La bande de Gaza présente un concentré de l'immense chantier palestinien. La population - 1,5 million d'habitants sur 47 km2 - devrait doubler d'ici à 2010. Après l'aéroport international, ouvert il y a deux ans, le port maritime a connu le 18 juillet son premier coup de pioche, avec deux ans de retard. Une première usine de dessalement d'eau de mer est en cours de construction, et les grands projets foisonnent : lignes de chemin de fer, réseaux métropolitains, routes, usines, bureaux, ministères, hôtels, complexes touristiques.

Malgré le nouveau report de sa création - que son président, Yasser Arafat, avait annoncée pour le 13 septembre - en tant qu'Etat et les incertitudes politiques qui continuent à peser sur elle, la Palestine a d'ores et déjà engagé le grand chantier du siècle au Moyen-Orient.
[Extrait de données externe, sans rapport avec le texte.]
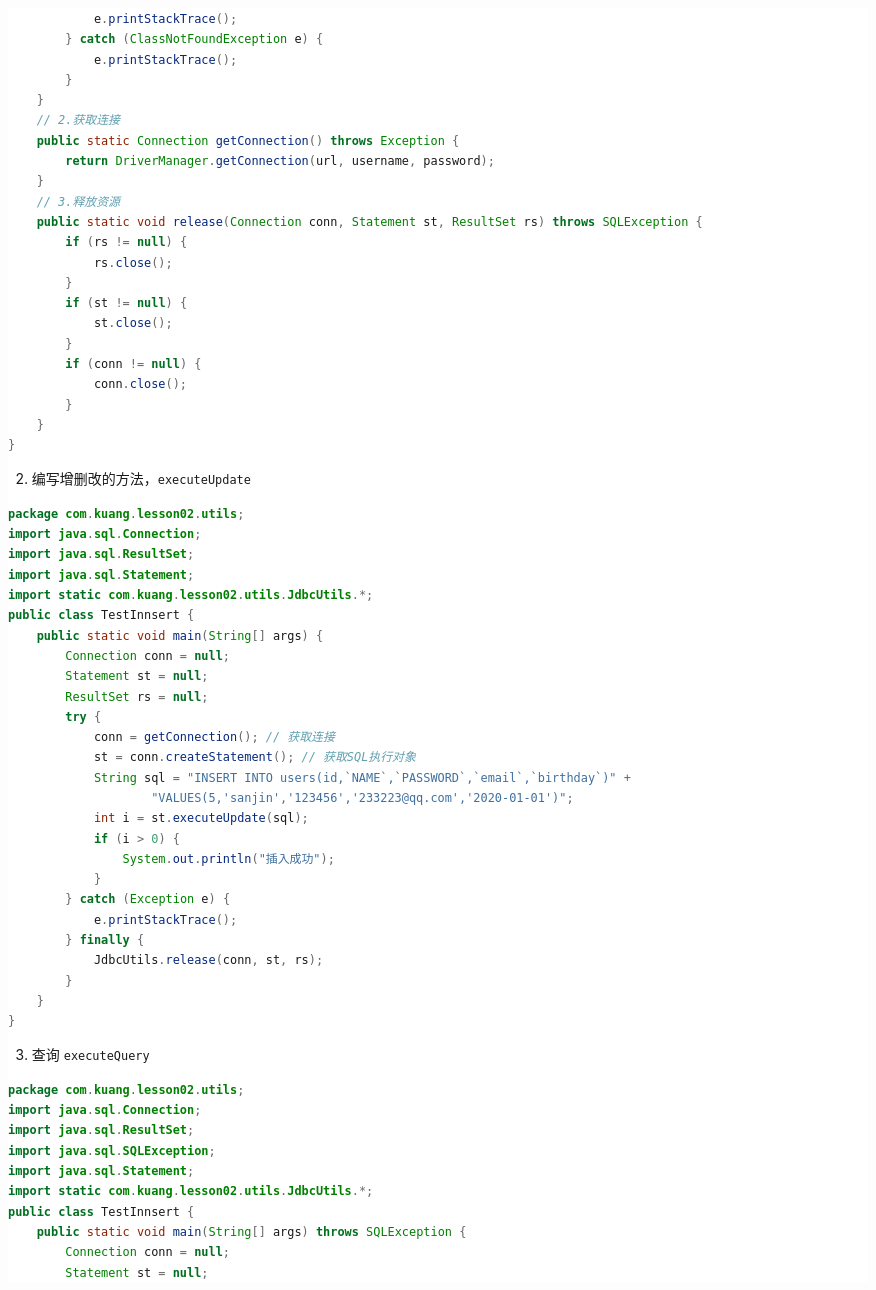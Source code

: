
 ```java
            e.printStackTrace();
        } catch (ClassNotFoundException e) {
            e.printStackTrace();
        }
    }
    // 2.获取连接
    public static Connection getConnection() throws Exception {
        return DriverManager.getConnection(url, username, password);
    }
    // 3.释放资源
    public static void release(Connection conn, Statement st, ResultSet rs) throws SQLException {
        if (rs != null) {
            rs.close();
        }
        if (st != null) {
            st.close();
        }
        if (conn != null) {
            conn.close();
        }
    }
}
```
2. 编写增删改的方法，`executeUpdate`
```java
package com.kuang.lesson02.utils;
import java.sql.Connection;
import java.sql.ResultSet;
import java.sql.Statement;
import static com.kuang.lesson02.utils.JdbcUtils.*;
public class TestInnsert {
    public static void main(String[] args) {
        Connection conn = null;
        Statement st = null;
        ResultSet rs = null;
        try {
            conn = getConnection(); // 获取连接
            st = conn.createStatement(); // 获取SQL执行对象
            String sql = "INSERT INTO users(id,`NAME`,`PASSWORD`,`email`,`birthday`)" +
                    "VALUES(5,'sanjin','123456','233223@qq.com','2020-01-01')";
            int i = st.executeUpdate(sql);
            if (i > 0) {
                System.out.println("插入成功");
            }
        } catch (Exception e) {
            e.printStackTrace();
        } finally {
            JdbcUtils.release(conn, st, rs);
        }
    }
}
```
3. 查询 `executeQuery`
```java
package com.kuang.lesson02.utils;
import java.sql.Connection;
import java.sql.ResultSet;
import java.sql.SQLException;
import java.sql.Statement;
import static com.kuang.lesson02.utils.JdbcUtils.*;
public class TestInnsert {
    public static void main(String[] args) throws SQLException {
        Connection conn = null;
        Statement st = null;
```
La France, et avec elle tous les Etats de l'Union européenne, les Etats-Unis, le Japon, les Etats d'Asie et ceux du golfe Persique, continuent à investir.

En raison de fortes suspicions de corruption au sein de l'Autorité palestinienne, la politique prévalant en matière de financement et d'aide au développement est, de plus en plus, celle de la livraison de projets clés en mains. Ainsi en est-il, par exemple, du port maritime, de Gaza financé et réalisé par la France et les Pays-Bas.

Le projet, prêt dès 1997, a été suspendu par l'ancien Premier ministre israélien, Benjamin Netanyahou. Les deux ans de retard ont obligé les responsables du port à réviser leurs ambitions à la baisse.

Faute de crédits complémentaires, le quai a dû être réduit des deux tiers : 400 m de talus d'enrochement remplaceront la longueur manquante, soit 600 m. Le dragage, planifié à moins 12 m, ne se fera en définitive qu'à moins 10 m. Et le port maritime sera livré nu, sans adduction d'eau ni d'électricité. Du projet tel qu'il était envisagé, il n'y aura, en fait, que l'infrastructure de base.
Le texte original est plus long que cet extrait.